To the Congress of the United States:

I present herewith my Economic Report, as required by Section 3(a) of the Employment Act of 1946.

In preparing this Report, I have had the advice and assistance of the Council of Economic Advisers. I have also had the advice of the heads of executive departments and independent agencies of the Government. I set forth below, largely in the language of the Report itself, what I consider to be its salient conclusions and recommendations.

Economic Recovery in 1958

When the Economic Report was submitted to the Congress in January 1958, a contraction in production and employment that had started some six months earlier was still under way. The decline proved to be sharper than the 1953-54 recession, but it did not last as long. A recovery began in May 1958, and by the end of the year most of the ground lost had been regained. Gross national product, our broadest measure of the Nation's output of goods and services, was at an annual rate of $453 billion in the fourth quarter of the year. In dollars of constant purchasing power, this was almost equal to the highest output attained in the pre-recession period. Nearly a million more people were at work in December 1958 than in July, after allowance for seasonal changes. Although the number of persons unemployed was above 4 million in December, it was 1 million brow the highest unemployment figure reached during the recession. Wage and salary income and consumer spending were at an all-time high, and the index of consumer prices had been virtually stable for six months, although about 2 percent higher than a year earlier.

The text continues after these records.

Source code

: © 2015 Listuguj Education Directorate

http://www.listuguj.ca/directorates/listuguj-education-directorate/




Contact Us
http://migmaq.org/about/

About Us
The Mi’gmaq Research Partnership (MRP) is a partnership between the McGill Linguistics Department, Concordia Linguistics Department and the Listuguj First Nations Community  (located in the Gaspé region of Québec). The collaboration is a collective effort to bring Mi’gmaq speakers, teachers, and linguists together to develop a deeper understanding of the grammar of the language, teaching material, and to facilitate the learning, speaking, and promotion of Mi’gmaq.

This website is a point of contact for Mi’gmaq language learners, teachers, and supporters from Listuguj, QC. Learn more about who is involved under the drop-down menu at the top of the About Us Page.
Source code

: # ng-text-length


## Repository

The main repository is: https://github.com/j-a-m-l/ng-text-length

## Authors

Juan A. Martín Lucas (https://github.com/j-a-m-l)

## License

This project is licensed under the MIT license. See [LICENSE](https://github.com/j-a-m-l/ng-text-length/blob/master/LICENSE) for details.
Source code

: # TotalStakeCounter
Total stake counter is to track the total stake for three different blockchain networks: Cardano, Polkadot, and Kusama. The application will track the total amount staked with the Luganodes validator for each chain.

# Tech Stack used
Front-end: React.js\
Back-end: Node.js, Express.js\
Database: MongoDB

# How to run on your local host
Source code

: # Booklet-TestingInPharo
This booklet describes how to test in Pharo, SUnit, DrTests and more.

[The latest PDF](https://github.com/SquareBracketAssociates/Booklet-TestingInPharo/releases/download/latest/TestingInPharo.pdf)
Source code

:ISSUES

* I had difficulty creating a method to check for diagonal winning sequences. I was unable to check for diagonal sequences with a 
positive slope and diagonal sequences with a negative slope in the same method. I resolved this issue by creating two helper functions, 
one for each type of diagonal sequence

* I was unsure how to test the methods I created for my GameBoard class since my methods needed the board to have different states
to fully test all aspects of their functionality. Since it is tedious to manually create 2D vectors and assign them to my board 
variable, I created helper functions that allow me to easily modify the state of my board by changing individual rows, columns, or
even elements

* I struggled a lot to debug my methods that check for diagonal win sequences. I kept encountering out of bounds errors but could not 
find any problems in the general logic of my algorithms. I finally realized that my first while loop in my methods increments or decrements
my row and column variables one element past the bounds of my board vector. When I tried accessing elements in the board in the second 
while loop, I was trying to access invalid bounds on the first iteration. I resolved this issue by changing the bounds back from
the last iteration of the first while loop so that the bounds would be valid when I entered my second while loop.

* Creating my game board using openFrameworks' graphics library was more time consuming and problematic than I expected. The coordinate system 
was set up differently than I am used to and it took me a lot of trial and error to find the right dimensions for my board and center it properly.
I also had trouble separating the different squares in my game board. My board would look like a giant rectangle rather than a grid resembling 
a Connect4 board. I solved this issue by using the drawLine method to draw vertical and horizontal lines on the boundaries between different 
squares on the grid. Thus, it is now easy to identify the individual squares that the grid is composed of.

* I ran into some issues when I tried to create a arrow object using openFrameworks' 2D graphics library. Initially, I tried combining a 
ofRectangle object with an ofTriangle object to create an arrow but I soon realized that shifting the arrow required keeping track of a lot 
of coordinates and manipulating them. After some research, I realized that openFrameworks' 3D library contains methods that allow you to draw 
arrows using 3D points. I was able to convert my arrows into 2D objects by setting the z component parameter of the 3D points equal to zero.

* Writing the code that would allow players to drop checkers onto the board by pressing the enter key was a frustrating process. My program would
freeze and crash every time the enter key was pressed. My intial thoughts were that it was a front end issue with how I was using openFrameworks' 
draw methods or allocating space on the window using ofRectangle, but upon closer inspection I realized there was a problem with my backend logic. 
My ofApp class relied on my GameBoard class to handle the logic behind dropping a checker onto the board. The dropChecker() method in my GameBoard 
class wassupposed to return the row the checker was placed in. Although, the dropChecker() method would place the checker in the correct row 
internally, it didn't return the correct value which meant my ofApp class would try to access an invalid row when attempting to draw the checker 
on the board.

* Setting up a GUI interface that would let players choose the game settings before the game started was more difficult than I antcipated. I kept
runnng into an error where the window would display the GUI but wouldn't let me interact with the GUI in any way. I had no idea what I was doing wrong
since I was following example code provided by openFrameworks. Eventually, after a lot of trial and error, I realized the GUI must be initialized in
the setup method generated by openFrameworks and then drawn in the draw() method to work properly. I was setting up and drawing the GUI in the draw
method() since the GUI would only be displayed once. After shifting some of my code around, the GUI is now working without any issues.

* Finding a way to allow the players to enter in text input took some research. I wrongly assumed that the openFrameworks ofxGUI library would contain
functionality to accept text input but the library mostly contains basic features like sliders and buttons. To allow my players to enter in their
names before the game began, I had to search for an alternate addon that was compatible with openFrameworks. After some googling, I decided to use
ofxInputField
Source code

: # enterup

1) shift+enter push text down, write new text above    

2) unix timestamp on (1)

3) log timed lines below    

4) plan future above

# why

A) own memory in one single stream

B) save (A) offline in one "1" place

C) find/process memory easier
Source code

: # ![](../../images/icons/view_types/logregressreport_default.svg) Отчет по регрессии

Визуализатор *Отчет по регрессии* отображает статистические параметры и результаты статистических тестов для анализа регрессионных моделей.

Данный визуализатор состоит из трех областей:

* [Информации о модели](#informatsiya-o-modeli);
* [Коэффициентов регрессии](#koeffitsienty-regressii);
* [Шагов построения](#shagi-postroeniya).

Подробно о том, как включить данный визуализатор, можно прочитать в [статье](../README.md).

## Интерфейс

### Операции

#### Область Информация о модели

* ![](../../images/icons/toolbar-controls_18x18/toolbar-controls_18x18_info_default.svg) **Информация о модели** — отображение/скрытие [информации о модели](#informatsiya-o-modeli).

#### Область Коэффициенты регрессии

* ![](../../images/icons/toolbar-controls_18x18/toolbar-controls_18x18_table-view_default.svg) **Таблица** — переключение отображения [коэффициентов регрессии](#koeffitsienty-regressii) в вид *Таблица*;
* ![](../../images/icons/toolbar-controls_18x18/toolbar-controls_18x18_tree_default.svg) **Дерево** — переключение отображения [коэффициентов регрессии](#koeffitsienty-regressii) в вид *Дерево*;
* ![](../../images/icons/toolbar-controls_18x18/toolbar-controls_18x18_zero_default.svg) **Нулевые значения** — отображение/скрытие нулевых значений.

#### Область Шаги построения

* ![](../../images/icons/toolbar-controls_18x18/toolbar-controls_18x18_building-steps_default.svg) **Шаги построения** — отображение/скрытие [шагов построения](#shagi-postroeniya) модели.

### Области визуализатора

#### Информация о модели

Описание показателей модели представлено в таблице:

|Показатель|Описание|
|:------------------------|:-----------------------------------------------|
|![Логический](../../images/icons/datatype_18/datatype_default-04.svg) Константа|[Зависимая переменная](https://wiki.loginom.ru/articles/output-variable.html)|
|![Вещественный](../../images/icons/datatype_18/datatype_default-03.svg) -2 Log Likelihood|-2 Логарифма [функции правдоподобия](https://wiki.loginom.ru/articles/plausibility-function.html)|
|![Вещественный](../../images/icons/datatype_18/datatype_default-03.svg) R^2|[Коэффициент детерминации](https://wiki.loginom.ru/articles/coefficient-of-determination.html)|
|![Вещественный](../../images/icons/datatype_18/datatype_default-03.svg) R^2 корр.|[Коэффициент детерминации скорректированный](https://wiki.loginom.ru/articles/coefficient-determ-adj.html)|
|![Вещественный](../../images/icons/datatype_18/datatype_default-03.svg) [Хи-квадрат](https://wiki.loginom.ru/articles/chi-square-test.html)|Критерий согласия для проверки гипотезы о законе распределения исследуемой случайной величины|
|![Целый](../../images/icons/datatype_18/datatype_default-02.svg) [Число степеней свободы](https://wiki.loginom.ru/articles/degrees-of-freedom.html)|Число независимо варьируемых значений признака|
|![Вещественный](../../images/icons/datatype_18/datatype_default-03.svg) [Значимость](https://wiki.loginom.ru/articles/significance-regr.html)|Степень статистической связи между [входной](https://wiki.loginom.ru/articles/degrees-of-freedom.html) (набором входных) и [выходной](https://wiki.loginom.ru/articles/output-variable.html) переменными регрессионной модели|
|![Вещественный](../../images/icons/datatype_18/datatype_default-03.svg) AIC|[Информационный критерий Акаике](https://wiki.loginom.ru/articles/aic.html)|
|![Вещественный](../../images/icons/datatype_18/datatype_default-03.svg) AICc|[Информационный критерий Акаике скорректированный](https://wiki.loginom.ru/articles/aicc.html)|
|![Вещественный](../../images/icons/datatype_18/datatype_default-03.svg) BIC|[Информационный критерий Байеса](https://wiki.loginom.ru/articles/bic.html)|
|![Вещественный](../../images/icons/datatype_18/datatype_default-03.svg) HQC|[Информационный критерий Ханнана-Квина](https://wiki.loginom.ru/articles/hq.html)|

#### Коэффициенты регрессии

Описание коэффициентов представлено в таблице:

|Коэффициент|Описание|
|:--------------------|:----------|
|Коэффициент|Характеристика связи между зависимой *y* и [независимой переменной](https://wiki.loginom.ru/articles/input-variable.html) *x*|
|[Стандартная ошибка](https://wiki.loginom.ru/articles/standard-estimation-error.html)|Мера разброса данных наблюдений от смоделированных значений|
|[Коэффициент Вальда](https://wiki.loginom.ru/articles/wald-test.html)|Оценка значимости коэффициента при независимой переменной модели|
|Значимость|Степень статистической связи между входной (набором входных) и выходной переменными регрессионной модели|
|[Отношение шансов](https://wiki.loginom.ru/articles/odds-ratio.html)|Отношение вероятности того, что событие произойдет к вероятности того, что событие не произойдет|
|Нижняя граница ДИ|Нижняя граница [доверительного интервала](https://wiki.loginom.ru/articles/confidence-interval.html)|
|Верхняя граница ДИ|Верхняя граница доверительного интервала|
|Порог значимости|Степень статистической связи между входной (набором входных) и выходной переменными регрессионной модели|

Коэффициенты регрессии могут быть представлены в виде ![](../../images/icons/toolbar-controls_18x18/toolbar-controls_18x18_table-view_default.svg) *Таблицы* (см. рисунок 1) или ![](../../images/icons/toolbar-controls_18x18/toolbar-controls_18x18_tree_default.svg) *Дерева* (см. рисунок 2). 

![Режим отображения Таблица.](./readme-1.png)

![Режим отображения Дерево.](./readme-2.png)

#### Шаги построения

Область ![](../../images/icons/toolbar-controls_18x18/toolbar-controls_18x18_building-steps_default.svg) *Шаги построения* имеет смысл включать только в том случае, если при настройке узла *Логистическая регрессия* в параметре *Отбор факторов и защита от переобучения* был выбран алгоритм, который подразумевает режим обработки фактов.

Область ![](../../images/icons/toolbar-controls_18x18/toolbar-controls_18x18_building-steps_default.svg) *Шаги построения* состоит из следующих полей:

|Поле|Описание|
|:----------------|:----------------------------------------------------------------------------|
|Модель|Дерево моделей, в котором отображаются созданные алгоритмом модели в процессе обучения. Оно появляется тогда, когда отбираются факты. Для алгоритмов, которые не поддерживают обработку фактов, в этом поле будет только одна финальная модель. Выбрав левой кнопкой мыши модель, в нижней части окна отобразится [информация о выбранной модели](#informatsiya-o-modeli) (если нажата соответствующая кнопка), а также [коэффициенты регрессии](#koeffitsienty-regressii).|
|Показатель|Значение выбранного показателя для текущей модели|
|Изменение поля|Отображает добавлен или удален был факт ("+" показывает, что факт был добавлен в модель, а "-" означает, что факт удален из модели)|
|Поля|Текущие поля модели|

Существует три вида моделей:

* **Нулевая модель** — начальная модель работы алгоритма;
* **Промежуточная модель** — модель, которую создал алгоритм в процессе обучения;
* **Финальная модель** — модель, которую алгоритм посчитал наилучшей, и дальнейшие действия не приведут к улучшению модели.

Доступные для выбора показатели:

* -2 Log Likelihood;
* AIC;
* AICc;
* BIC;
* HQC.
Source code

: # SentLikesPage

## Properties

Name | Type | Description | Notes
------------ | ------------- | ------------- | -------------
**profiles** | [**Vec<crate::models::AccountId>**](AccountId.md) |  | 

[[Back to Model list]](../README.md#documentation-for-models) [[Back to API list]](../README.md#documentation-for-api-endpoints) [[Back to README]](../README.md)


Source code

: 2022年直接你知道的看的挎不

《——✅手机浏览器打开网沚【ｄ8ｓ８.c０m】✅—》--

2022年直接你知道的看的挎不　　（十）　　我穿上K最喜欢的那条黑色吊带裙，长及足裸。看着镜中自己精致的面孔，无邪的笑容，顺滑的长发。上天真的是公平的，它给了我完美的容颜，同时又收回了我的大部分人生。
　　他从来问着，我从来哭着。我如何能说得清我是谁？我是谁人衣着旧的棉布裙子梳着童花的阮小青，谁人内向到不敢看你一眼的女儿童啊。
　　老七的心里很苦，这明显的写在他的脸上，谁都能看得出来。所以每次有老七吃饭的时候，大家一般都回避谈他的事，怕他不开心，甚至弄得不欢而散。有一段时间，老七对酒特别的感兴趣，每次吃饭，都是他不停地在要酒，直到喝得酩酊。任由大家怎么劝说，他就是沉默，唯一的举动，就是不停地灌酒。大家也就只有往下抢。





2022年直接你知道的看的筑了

Economic Policies in 1957-58

The events of the last 18 months show again the considerable capacity of our economy to resist contractive influences and to hold a downturn within fairly narrow limits.

Many factors contribute to this capacity. Chief among them are the industry and resourcefulness of our people, the strength and resiliency of our free competitive institutions, and the continuing operation in the American economy of powerful forces making for long-term growth.

Also of importance are features of our economic system that moderate the impact of contractive influences on personal income, and thus help to maintain demand. Increasingly, our people work in industries and occupations that are not readily affected by moderate economic declines. And such reductions in income as do result from lower production and employment are offset, to a considerable extent, by supplementary payments, notably by those made under the Federal-State system of unemployment insurance.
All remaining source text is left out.